Gus Mut yang tadinya hendak pergi, berhenti sejenak.
“Kok tumben ngisi ke kampus, Pak?” tanya Gus Mut.
“Iya, ini Pak Rektor kan kenalan Bapak dari dulu. Beberapa hari lalu minta Bapak ngisi kuliah umum soal keberagaman dan toleransi,” kata Kiai Kholil.
“Wah, keren. Bapak sekarang diakui dunia pendidikan formal nih,” goda Gus Mut.
“Sudah sana, ambilin celanamu sambil panasin mobilnya sekalian,” perintah Kiai Kholil ke putranya.
Tak berselang lama Gus Mut datang sambil membawa celana.
“Pilih yang mana ini, Pak?” tanya Gus Mut sambil menenteng beberapa jenis celana.
“Nggak usah milih. Yang kira-kira muat aja,” kata Kiai Kholil yang disambut tawa putranya.
“Berarti yang ini. Yang udah agak kusam ini,” kata Gus Mut sambil memberikan celana lamanya.
Kiai Kholil pun mencobanya sejenak, mencoba meyakinkan diri apakah dirinya masih pantas atau tidak memakai celana panjang.
“Wah, bapakku ternyata keren juga kalau celana. Sudah kayak dosen beneran,” goda Gus Mut, “Eh, sebentar, Pak, memangnya Bapak sudah punya sepatu?” tanya Gus Mut lagi.
Sebagaimana tak memiliki stok celana panjang, Kiai Kholil baru ingat bahwa dirinya juga tidak punya sepatu. “Oh iya, Mut. Aku lupa, aku kan nggak punya sepatu,” kata Kiai Kholil jadi khawatir.
Gus Mut cuma terkekeh saja mendengar bapaknya seperti anak kecil yang akan berangkat sekolah pertama kali. “Ya sudah, ada sepatuku kok Pak di dalam mobil, nanti pakai itu aja,” kata Gus Mut.
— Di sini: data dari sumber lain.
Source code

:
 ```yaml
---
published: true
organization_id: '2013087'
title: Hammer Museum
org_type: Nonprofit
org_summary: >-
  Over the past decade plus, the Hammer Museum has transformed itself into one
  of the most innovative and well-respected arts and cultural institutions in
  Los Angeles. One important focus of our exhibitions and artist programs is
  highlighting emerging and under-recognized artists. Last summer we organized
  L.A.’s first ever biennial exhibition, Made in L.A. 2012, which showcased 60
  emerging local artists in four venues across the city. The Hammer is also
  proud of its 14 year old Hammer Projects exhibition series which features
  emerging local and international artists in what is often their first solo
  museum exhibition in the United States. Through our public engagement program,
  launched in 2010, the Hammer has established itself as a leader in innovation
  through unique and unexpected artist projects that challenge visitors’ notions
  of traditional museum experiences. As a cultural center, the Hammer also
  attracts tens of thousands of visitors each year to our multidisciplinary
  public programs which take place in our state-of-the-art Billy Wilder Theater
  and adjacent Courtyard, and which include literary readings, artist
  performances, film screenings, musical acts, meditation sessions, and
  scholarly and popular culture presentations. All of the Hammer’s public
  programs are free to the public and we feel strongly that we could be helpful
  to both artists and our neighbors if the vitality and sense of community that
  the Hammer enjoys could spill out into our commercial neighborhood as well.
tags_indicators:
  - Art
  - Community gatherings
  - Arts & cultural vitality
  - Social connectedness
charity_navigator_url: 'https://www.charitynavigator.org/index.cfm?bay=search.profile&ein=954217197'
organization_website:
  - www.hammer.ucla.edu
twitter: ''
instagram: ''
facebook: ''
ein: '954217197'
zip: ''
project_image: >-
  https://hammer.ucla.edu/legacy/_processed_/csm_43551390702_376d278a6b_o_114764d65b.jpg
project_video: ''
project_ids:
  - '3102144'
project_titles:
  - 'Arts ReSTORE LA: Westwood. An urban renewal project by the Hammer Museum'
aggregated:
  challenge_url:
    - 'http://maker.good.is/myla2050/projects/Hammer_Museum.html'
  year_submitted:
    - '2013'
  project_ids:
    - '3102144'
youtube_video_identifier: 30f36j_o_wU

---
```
Keduanya lalu berangkat menuju Universitas Islam yang dimaksud. Di dalam perjalanan, Gus Mut masih bertanya-tanya kenapa bapaknya saat itu repot sekali Cuma mau kasih kuliah umum. Padahal biasanya, jika mengisi acara-acara pengajian di mana pun tempatnya, Kiai Kholil selalu berpakaian apa adanya. Biasa pakai sarung, ya pakai sarung saja. Biasa pakai sandal selop, ya sudah, sandalan saja terus.
Hampir tidak ada ceritanya Kiai Kholil memakai baju resmi ketika ketemu Bupati atau kepala institusi lain di kantor-kantor pemerintahan. Hal inilah yang menjadi pertanyaan Gus Mut selama nyetir.
“Memang kenapa sih, Pak? Kok mau-maunya repot begitu? Sampai pinjem celana sama sepatu segala,” tanya Gus Mut yang masih belum mendapat jawaban sama sekali dari tadi.
“Ya ini kan acara bukan pengajian, melainkan kuliah umum. Dan yang namanya kuliah ya setahu Bapak ya harus resmi. Kalau acaranya pengajian di kampus, ya mungkin bapakmu ini bakal sarungan seperti biasa, tapi ini kuliah. Ya harus menyesuaikan sama acaranya, bukan semata-mata karena tempatnya,” kata Kiai Kholil.
Tak berselang lama, mobil Kiai Kholil memasuki halaman Universitas Islam. Keadaan sangat lain, dari sejak gerbang sampai memasuki ruang auditorium sebagai tempat acara, suasana kampus malah seperti pondok pesantren.
Pasalnya, hampir semua pegawai dan pejabat kampus yang sudah bersiap menyambut Kiai Kholil malah memakai sarung dan sandal selop semua.
“Lah, ini bener kampus? Kok kayak pesantren begini ya, Pak?” tanya Gus Mut heran sambil masih celingak-celinguk bingung.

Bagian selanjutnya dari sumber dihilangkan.